> **Prompt**: Filter the entries below, keeping every line that has the word "shopping".

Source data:
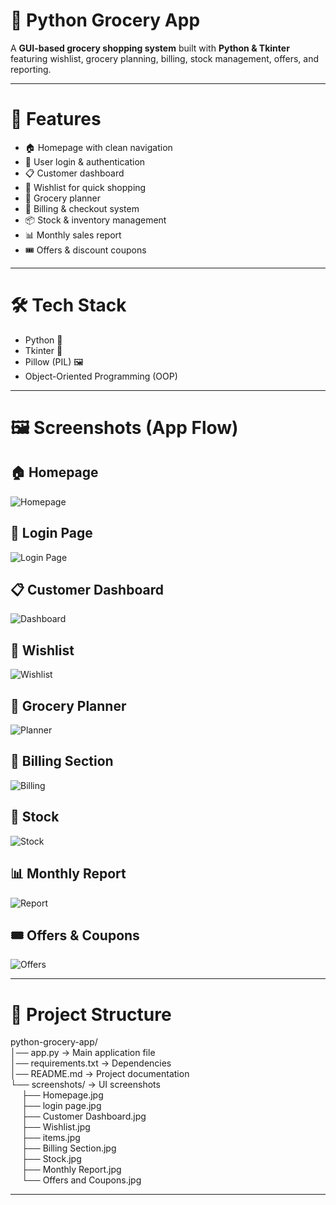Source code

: # 🛒 Python Grocery App

A **GUI-based grocery shopping system** built with **Python & Tkinter** featuring wishlist, grocery planning, billing, stock management, offers, and reporting.  

---

# 🚀 Features
- 🏠 Homepage with clean navigation  
- 🔑 User login & authentication  
- 📋 Customer dashboard  
- 💖 Wishlist for quick shopping  
- 📝 Grocery planner  
- 🧾 Billing & checkout system  
- 📦 Stock & inventory management  
- 📊 Monthly sales report  
- 🎟️ Offers & discount coupons  

---

# 🛠️ Tech Stack
- Python 🐍  
- Tkinter 🎨  
- Pillow (PIL) 🖼️  
- Object-Oriented Programming (OOP)  

---

# 🖼️ Screenshots (App Flow)

## 🏠 Homepage  
![Homepage](Homepage.jpg)

## 🔑 Login Page  
![Login Page](LoginPage.jpg)

## 📋 Customer Dashboard  
![Dashboard](CustomerDashboard.jpg)

## 💖 Wishlist  
![Wishlist](Wishlist.jpg)

## 📝 Grocery Planner  
![Planner](GroceryPlanner.jpg)

## 🧾 Billing Section  
![Billing](BillingSection.jpg)

## 🍎 Stock
![Stock](Stock.jpg)

## 📊 Monthly Report  
![Report](MonthlyReport.jpg)

## 🎟️ Offers & Coupons  
![Offers](OffersAndCoupons.jpg)  

---

# 📂 Project Structure
python-grocery-app/  
│── app.py               → Main application file  
│── requirements.txt     → Dependencies  
│── README.md            → Project documentation  
└── screenshots/         → UI screenshots  
&emsp; ├── Homepage.jpg  
&emsp; ├── login page.jpg  
&emsp; ├── Customer Dashboard.jpg  
&emsp; ├── Wishlist.jpg  
&emsp; ├── items.jpg  
&emsp; ├── Billing Section.jpg  
&emsp; ├── Stock.jpg  
&emsp; ├── Monthly Report.jpg  
&emsp; └── Offers and Coupons.jpg  

---



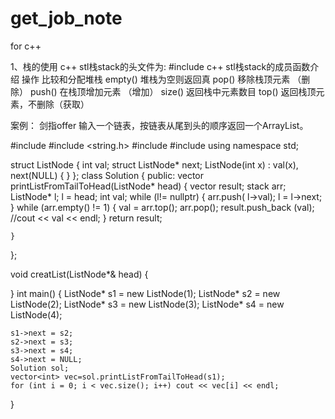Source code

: # get_job_note
for c++

1、栈的使用
c++  stl栈stack的头文件为: 
#include <stack> 
c++ stl栈stack的成员函数介绍
操作 比较和分配堆栈
empty() 堆栈为空则返回真
pop() 移除栈顶元素 （删除）
push() 在栈顶增加元素 （增加）
size() 返回栈中元素数目
top() 返回栈顶元素，不删除（获取）


案例：
剑指offer
输入一个链表，按链表从尾到头的顺序返回一个ArrayList。


#include<iostream>
#include <string.h>
#include<vector>
#include<stack>
using namespace std;

struct ListNode {
	int val;
	struct ListNode* next;
	ListNode(int x) :
		val(x), next(NULL) {
	}
};
class Solution {
public:
	vector<int> printListFromTailToHead(ListNode* head) {
		vector<int> result;
		stack<int> arr;
		ListNode* l;
		l = head;
		int val;
		while (l!= nullptr)
		{
			arr.push( l->val);
			l = l->next;
		}
		while (arr.empty() != 1)
		{
			val = arr.top();
			arr.pop();
			result.push_back (val);
			//cout << val << endl;
		}
		return result;

	}
};

void creatList(ListNode*& head)
{

}
int main()
{ 
	ListNode* s1 = new ListNode(1);
	ListNode* s2 = new ListNode(2);
	ListNode* s3 = new ListNode(3);
	ListNode* s4 = new ListNode(4);

	s1->next = s2;
	s2->next = s3;
	s3->next = s4;
	s4->next = NULL;
	Solution sol;
	vector<int> vec=sol.printListFromTailToHead(s1);
	for (int i = 0; i < vec.size(); i++) cout << vec[i] << endl;
}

> **Solution for this task**:
A **GUI-based grocery shopping system** built with **Python & Tkinter** featuring wishlist, grocery planning, billing, stock management, offers, and reporting.  
- 💖 Wishlist for quick shopping  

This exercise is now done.